Data under study
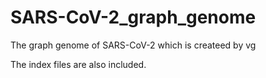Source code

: # SARS-CoV-2_graph_genome

The graph genome of SARS-CoV-2 which is createed by vg

The index files are also included.
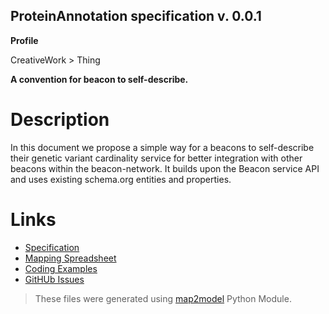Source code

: ## ProteinAnnotation specification v. 0.0.1 

**Profile** 

CreativeWork > Thing

**A convention for beacon to self-describe.** 

# Description 
In this document we propose a simple way for a beacons to self-describe their genetic variant cardinality service for better integration with other beacons within the beacon-network. It builds upon the Beacon service API and uses existing schema.org entities and properties. 
# Links 
- [Specification](specification.html)
- [Mapping Spreadsheet](https://docs.google.com/spreadsheets/d/1KNVv3xedOpckk3ZcILnPmlys2DTzpk8KnkRwVFR2SL0/edit?usp=drivesdk)
- [Coding Examples](https://github.com/BioSchemas/specifications/tree/master/ProteinAnnotation/examples)
- [GitHUb Issues](https://github.com/BioSchemas/bioschemas/labels/type%3A%20ProteinAnnotation)
> These files were generated using [map2model](https://github.com/BioSchemas/map2model) Python Module.
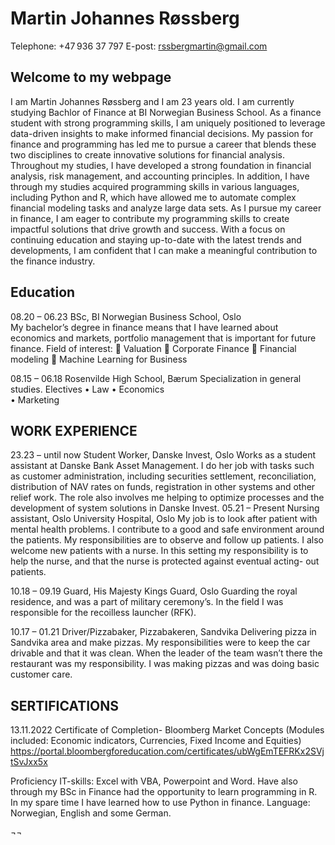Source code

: # Martin Johannes Røssberg
Telephone: +47 936 37 797
E-post: rssbergmartin@gmail.com

## Welcome to my webpage
I am Martin Johannes Røssberg and I am 23 years old. I am currently studying Bachlor of Finance at BI Norwegian Business School.
As a finance student with strong programming skills, I am uniquely positioned to leverage data-driven insights to make informed financial decisions. My passion for finance and programming has led me to pursue a career that blends these two disciplines to create innovative solutions for financial analysis.
Throughout my studies, I have developed a strong foundation in financial analysis, risk management, and accounting principles. In addition, I have through my studies acquired programming skills in various languages, including Python and R, which have allowed me to automate complex financial modeling tasks and analyze large data sets.
As I pursue my career in finance, I am eager to contribute my programming skills to create impactful solutions that drive growth and success. With a focus on continuing education and staying up-to-date with the latest trends and developments, I am confident that I can make a meaningful contribution to the finance industry.





## Education
08.20 – 06.23 	BSc, BI Norwegian Business School, Oslo  
My bachelor’s degree in finance means that I have learned about economics and markets, portfolio management that is important for future finance. 
	Field of interest:
	Valuation
	Corporate Finance
	Financial modeling
	Machine Learning for Business
                                                        
08.15 – 06.18 	Rosenvilde High School, Bærum 
Specialization in general studies. 
Electives 
•	Law
•	Economics  
•	Marketing

## WORK EXPERIENCE
23.23 – until now Student Worker, Danske Invest, Oslo
Works as a student assistant at Danske Bank Asset Management. I do her job with tasks such as customer administration, including securities settlement, reconciliation, distribution of NAV rates on funds, registration in other systems and other relief work. The role also involves me helping to optimize processes and the development of system solutions in Danske Invest.
05.21 – Present 	Nursing assistant, Oslo University Hospital, Oslo
My job is to look after patient with mental health problems.  I contribute to a good and safe environment around the patients. My responsibilities are to observe and follow up patients. I also welcome new patients with a nurse. In this setting my responsibility is to help the nurse, and that the nurse is protected against eventual acting- out patients. 
 
10.18 – 09.19	Guard, His Majesty Kings Guard, Oslo
Guarding the royal residence, and was a part of military ceremony’s. In the field I was responsible for the recoilless launcher (RFK).

10.17 – 01.21	Driver/Pizzabaker, Pizzabakeren, Sandvika
Delivering pizza in Sandvika area and make pizzas. My responsibilities were to keep the car drivable and that it was clean. When the leader of the team wasn’t there the restaurant was my responsibility. I was making pizzas and was doing basic customer care. 

## SERTIFICATIONS
13.11.2022  	Certificate of Completion- Bloomberg Market Concepts (Modules included:    Economic indicators, Currencies, Fixed Income and Equities) https://portal.bloombergforeducation.com/certificates/ubWgEmTEFRKx2SVjtSvJxx5x 


Proficiency
IT-skills: 	Excel with VBA, Powerpoint and Word. Have also through my BSc in Finance had the opportunity to learn programming in R. In my spare time I have learned how to use Python in finance. 
Language: 	Norwegian, English and some German.



¬¬

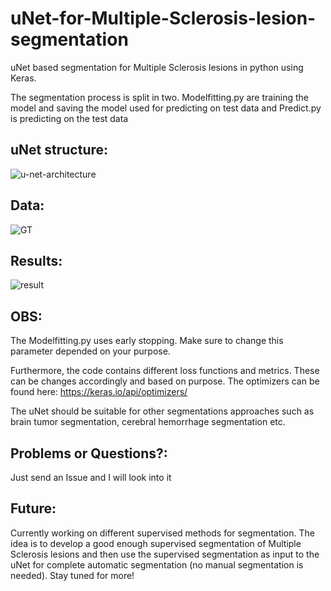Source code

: # uNet-for-Multiple-Sclerosis-lesion-segmentation
uNet based segmentation for Multiple Sclerosis lesions in python using Keras. 

The segmentation process is split in two. Modelfitting.py are training the model and saving the model used for predicting on test data and Predict.py is predicting on the test data

## **uNet structure:**

![u-net-architecture](https://user-images.githubusercontent.com/56428296/135154140-62d2df12-e84d-4502-9970-5f1dfc8abe31.png)

## **Data:**

![GT](https://user-images.githubusercontent.com/56428296/135148011-aa05fe06-50b4-43e3-a9f9-cc4d612c614d.PNG)

## **Results:**

![result](https://user-images.githubusercontent.com/56428296/135148021-978b5322-0b54-430f-a61e-7e39d0c39788.PNG)

## **OBS:**

The Modelfitting.py uses early stopping. Make sure to change this parameter depended on your purpose. 

Furthermore, the code contains different loss functions and metrics. These can be changes accordingly and based on purpose. The optimizers can be found here: https://keras.io/api/optimizers/   

The uNet should be suitable for other segmentations approaches such as brain tumor segmentation, cerebral hemorrhage segmentation etc.

## **Problems or Questions?:**

Just send an Issue and I will look into it 

## **Future:**

Currently working on different supervised methods for segmentation. The idea is to develop a good enough supervised segmentation of Multiple Sclerosis lesions and then use the supervised segmentation as input to the uNet for complete automatic segmentation (no manual segmentation is needed). Stay tuned for more!


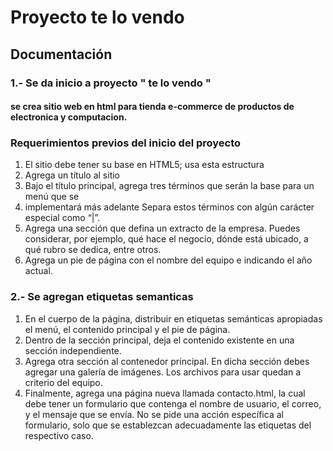 # Proyecto te lo vendo

## Documentación

### 1.- Se da inicio a proyecto " te lo vendo "

#### se crea sitio web en html para tienda e-commerce de productos de electronica y computacion.

### Requerimientos previos del inicio del proyecto

1. El sitio debe tener su base en HTML5; usa esta estructura
2. Agrega un título al sitio
3. Bajo el título principal, agrega tres términos que serán la base para un menú que se
4. implementará más adelante Separa estos términos con algún carácter especial como “|”.
5. Agrega una sección que defina un extracto de la empresa. Puedes considerar, por ejemplo, qué
   hace el negocio, dónde está ubicado, a qué rubro se dedica, entre otros.
6. Agrega un pie de página con el nombre del equipo e indicando el año actual.

### 2.- Se agregan etiquetas semanticas

1. En el cuerpo de la página, distribuir en etiquetas semánticas apropiadas el menú, el contenido
   principal y el pie de página.
2. Dentro de la sección principal, deja el contenido existente en una sección independiente.
3. Agrega otra sección al contenedor principal. En dicha sección debes agregar una galería de
   imágenes. Los archivos para usar quedan a criterio del equipo.
4. Finalmente, agrega una página nueva llamada contacto.html, la cual debe tener un formulario
   que contenga el nombre de usuario, el correo, y el mensaje que se envía.
   No se pide una acción
   específica al formulario, solo que se establezcan adecuadamente las etiquetas del respectivo caso.
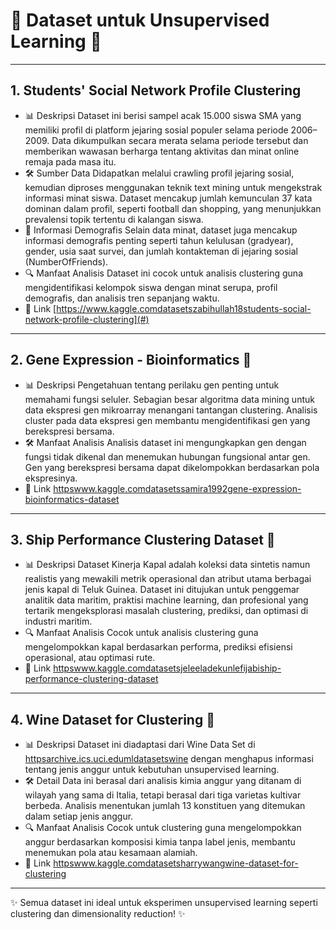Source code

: # 🌟 Dataset untuk Unsupervised Learning 🌟

---

## 1. Students' Social Network Profile Clustering
- 📊 Deskripsi Dataset ini berisi sampel acak 15.000 siswa SMA yang memiliki profil di platform jejaring sosial populer selama periode 2006–2009. Data dikumpulkan secara merata selama periode tersebut dan memberikan wawasan berharga tentang aktivitas dan minat online remaja pada masa itu.  
- 🛠️ Sumber Data Didapatkan melalui crawling profil jejaring sosial, kemudian diproses menggunakan teknik text mining untuk mengekstrak informasi minat siswa. Dataset mencakup jumlah kemunculan 37 kata dominan dalam profil, seperti football dan shopping, yang menunjukkan prevalensi topik tertentu di kalangan siswa.  
- 👤 Informasi Demografis Selain data minat, dataset juga mencakup informasi demografis penting seperti tahun kelulusan (gradyear), gender, usia saat survei, dan jumlah kontakteman di jejaring sosial (NumberOfFriends).  
- 🔍 Manfaat Analisis Dataset ini cocok untuk analisis clustering guna mengidentifikasi kelompok siswa dengan minat serupa, profil demografis, dan analisis tren sepanjang waktu.  
- 🔗 Link [https://www.kaggle.comdatasetszabihullah18students-social-network-profile-clustering](#)

---

## 2. Gene Expression - Bioinformatics 🧬
- 📊 Deskripsi Pengetahuan tentang perilaku gen penting untuk memahami fungsi seluler. Sebagian besar algoritma data mining untuk data ekspresi gen mikroarray menangani tantangan clustering. Analisis cluster pada data ekspresi gen membantu mengidentifikasi gen yang berekspresi bersama.  
- 🛠️ Manfaat Analisis Analisis dataset ini mengungkapkan gen dengan fungsi tidak dikenal dan menemukan hubungan fungsional antar gen. Gen yang berekspresi bersama dapat dikelompokkan berdasarkan pola ekspresinya.  
- 🔗 Link [httpswww.kaggle.comdatasetssamira1992gene-expression-bioinformatics-dataset](#)

---

## 3. Ship Performance Clustering Dataset 🚢
- 📊 Deskripsi Dataset Kinerja Kapal adalah koleksi data sintetis namun realistis yang mewakili metrik operasional dan atribut utama berbagai jenis kapal di Teluk Guinea. Dataset ini ditujukan untuk penggemar analitik data maritim, praktisi machine learning, dan profesional yang tertarik mengeksplorasi masalah clustering, prediksi, dan optimasi di industri maritim.  
- 🔍 Manfaat Analisis Cocok untuk analisis clustering guna mengelompokkan kapal berdasarkan performa, prediksi efisiensi operasional, atau optimasi rute.  
- 🔗 Link [httpswww.kaggle.comdatasetsjeleeladekunlefijabiship-performance-clustering-dataset](#)

---

## 4. Wine Dataset for Clustering 🍷
- 📊 Deskripsi Dataset ini diadaptasi dari Wine Data Set di [httpsarchive.ics.uci.edumldatasetswine](#) dengan menghapus informasi tentang jenis anggur untuk kebutuhan unsupervised learning.  
- 🛠️ Detail Data ini berasal dari analisis kimia anggur yang ditanam di wilayah yang sama di Italia, tetapi berasal dari tiga varietas kultivar berbeda. Analisis menentukan jumlah 13 konstituen yang ditemukan dalam setiap jenis anggur.  
- 🔍 Manfaat Analisis Cocok untuk clustering guna mengelompokkan anggur berdasarkan komposisi kimia tanpa label jenis, membantu menemukan pola atau kesamaan alamiah.  
- 🔗 Link [httpswww.kaggle.comdatasetsharrywangwine-dataset-for-clustering](#)

---

✨ Semua dataset ini ideal untuk eksperimen unsupervised learning seperti clustering dan dimensionality reduction! ✨
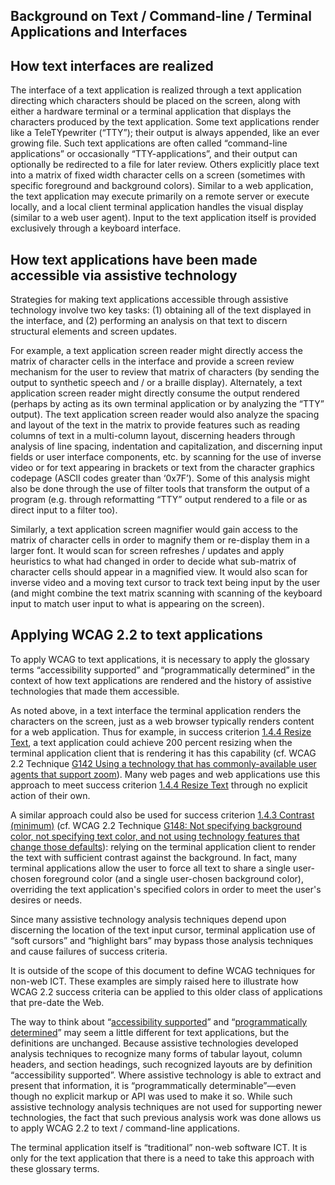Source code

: Background on Text / Command-line / Terminal Applications and Interfaces
------------------------------------------------------------------------

How text interfaces are realized
--------------------------------

The interface of a text application is realized through a text application directing which characters should be placed on the screen, along with either a hardware terminal or a terminal application that displays the characters produced by the text application. Some text applications render like a TeleTYpewriter (“TTY”); their output is always appended, like an ever growing file. Such text applications are often called “command-line applications” or occasionally “TTY-applications”, and their output can optionally be redirected to a file for later review. Others explicitly place text into a matrix of fixed width character cells on a screen (sometimes with specific foreground and background colors). Similar to a web application, the text application may execute primarily on a remote server or execute locally, and a local client terminal application handles the visual display (similar to a web user agent). Input to the text application itself is provided exclusively through a keyboard interface.

How text applications have been made accessible via assistive technology
------------------------------------------------------------------------

Strategies for making text applications accessible through assistive technology involve two key tasks: (1) obtaining all of the text displayed in the interface, and (2) performing an analysis on that text to discern structural elements and screen updates.

For example, a text application screen reader might directly access the matrix of character cells in the interface and provide a screen review mechanism for the user to review that matrix of characters (by sending the output to synthetic speech and / or a braille display). Alternately, a text application screen reader might directly consume the output rendered (perhaps by acting as its own terminal application or by analyzing the “TTY” output). The text application screen reader would also analyze the spacing and layout of the text in the matrix to provide features such as reading columns of text in a multi-column layout, discerning headers through analysis of line spacing, indentation and capitalization, and discerning input fields or user interface components, etc. by scanning for the use of inverse video or for text appearing in brackets or text from the character graphics codepage (ASCII codes greater than ‘0x7F’). Some of this analysis might also be done through the use of filter tools that transform the output of a program (e.g. through reformatting “TTY” output rendered to a file or as direct input to a filter too).

Similarly, a text application screen magnifier would gain access to the matrix of character cells in order to magnify them or re-display them in a larger font. It would scan for screen refreshes / updates and apply heuristics to what had changed in order to decide what sub-matrix of character cells should appear in a magnified view. It would also scan for inverse video and a moving text cursor to track text being input by the user (and might combine the text matrix scanning with scanning of the keyboard input to match user input to what is appearing on the screen).

Applying WCAG 2.2 to text applications
--------------------------------------

To apply WCAG to text applications, it is necessary to apply the glossary terms “accessibility supported” and “programmatically determined” in the context of how text applications are rendered and the history of assistive technologies that made them accessible.

As noted above, in a text interface the terminal application renders the characters on the screen, just as a web browser typically renders content for a web application. Thus for example, in success criterion [1.4.4 Resize Text](http://www.w3.org/TR/WCAG22/#resize-text), a text application could achieve 200 percent resizing when the terminal application client that is rendering it has this capability (cf. WCAG 2.2 Technique [G142 Using a technology that has commonly-available user agents that support zoom](http://www.w3.org/WAI/WCAG22/Techniques/general/G142)). Many web pages and web applications use this approach to meet success criterion [1.4.4 Resize Text](http://www.w3.org/TR/WCAG22/#resize-text) through no explicit action of their own.

A similar approach could also be used for success criterion [1.4.3 Contrast (minimum)](http://www.w3.org/TR/WCAG22/#contrast-minimum) (cf. WCAG 2.2 Technique [G148: Not specifying background color, not specifying text color, and not using technology features that change those defaults](http://www.w3.org/WAI/WCAG22/Techniques/general/G148)): relying on the terminal application client to render the text with sufficient contrast against the background. In fact, many terminal applications allow the user to force all text to share a single user-chosen foreground color (and a single user-chosen background color), overriding the text application's specified colors in order to meet the user's desires or needs.

Since many assistive technology analysis techniques depend upon discerning the location of the text input cursor, terminal application use of “soft cursors” and “highlight bars” may bypass those analysis techniques and cause failures of success criteria.

It is outside of the scope of this document to define WCAG techniques for non-web ICT. These examples are simply raised here to illustrate how WCAG 2.2 success criteria can be applied to this older class of applications that pre-date the Web.

The way to think about “[accessibility supported](http://w3c.github.io/wcag2ict/#wcag2ict-def_accessibility-supported)” and “[programmatically determined](http://w3c.github.io/wcag2ict/#wcag2ict-def_programmaticallydetermined)” may seem a little different for text applications, but the definitions are unchanged. Because assistive technologies developed analysis techniques to recognize many forms of tabular layout, column headers, and section headings, such recognized layouts are by definition “accessibility supported”. Where assistive technology is able to extract and present that information, it is “programmatically determinable”—even though no explicit markup or API was used to make it so. While such assistive technology analysis techniques are not used for supporting newer technologies, the fact that such previous analysis work was done allows us to apply WCAG 2.2 to text / command-line applications.

The terminal application itself is “traditional” non-web software ICT. It is only for the text application that there is a need to take this approach with these glossary terms.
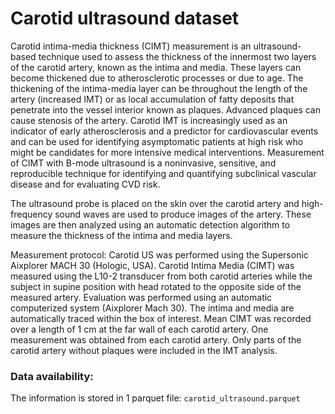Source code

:# Carotid ultrasound dataset  

Carotid intima-media thickness (CIMT) measurement is an ultrasound-based technique used to assess the thickness of the innermost two layers of the carotid artery, known as the intima and media. These layers can become thickened due to atherosclerotic processes or due to age. The thickening of the intima-media layer can be throughout the length of the artery (increased IMT) or as local accumulation of fatty deposits that penetrate into the vessel interior known  as plaques. Advanced plaques can cause stenosis of the artery. Carotid IMT is increasingly used as an indicator of early atherosclerosis and a predictor for cardiovascular events and can be used for identifying asymptomatic patients at high risk who might be candidates for more intensive medical interventions. Measurement of CIMT with B-mode ultrasound is a noninvasive, sensitive, and reproducible technique for identifying and quantifying subclinical vascular disease and for evaluating CVD risk.

The ultrasound probe is placed on the skin over the carotid artery and high-frequency sound waves are used to produce images of the artery. These images are then analyzed using an automatic detection algorithm to measure the thickness of the intima and media layers. 

Measurement protocol: Carotid US was performed using the Supersonic Aixplorer MACH 30 (Hologic, USA). Carotid Intima Media (CIMT) was measured using the L10-2 transducer from both carotid arteries while the subject in supine position with head rotated to the opposite side of the measured artery. Evaluation was performed using an automatic computerized system (Aixplorer Mach 30). The intima and media are automatically traced within the box of interest. Mean CIMT was recorded over a length of 1 cm at the far wall of each carotid artery. One measurement was obtained from each carotid artery. Only parts of the carotid artery without plaques were included in the IMT analysis.

### Data availability:
The information is stored in 1 parquet file: `carotid_ultrasound.parquet`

Your task
Pull every line containing the string "SARS" out of the data above and copy it.

Problem solution
: # SARS-CoV-2_graph_genome
The graph genome of SARS-CoV-2 which is createed by vg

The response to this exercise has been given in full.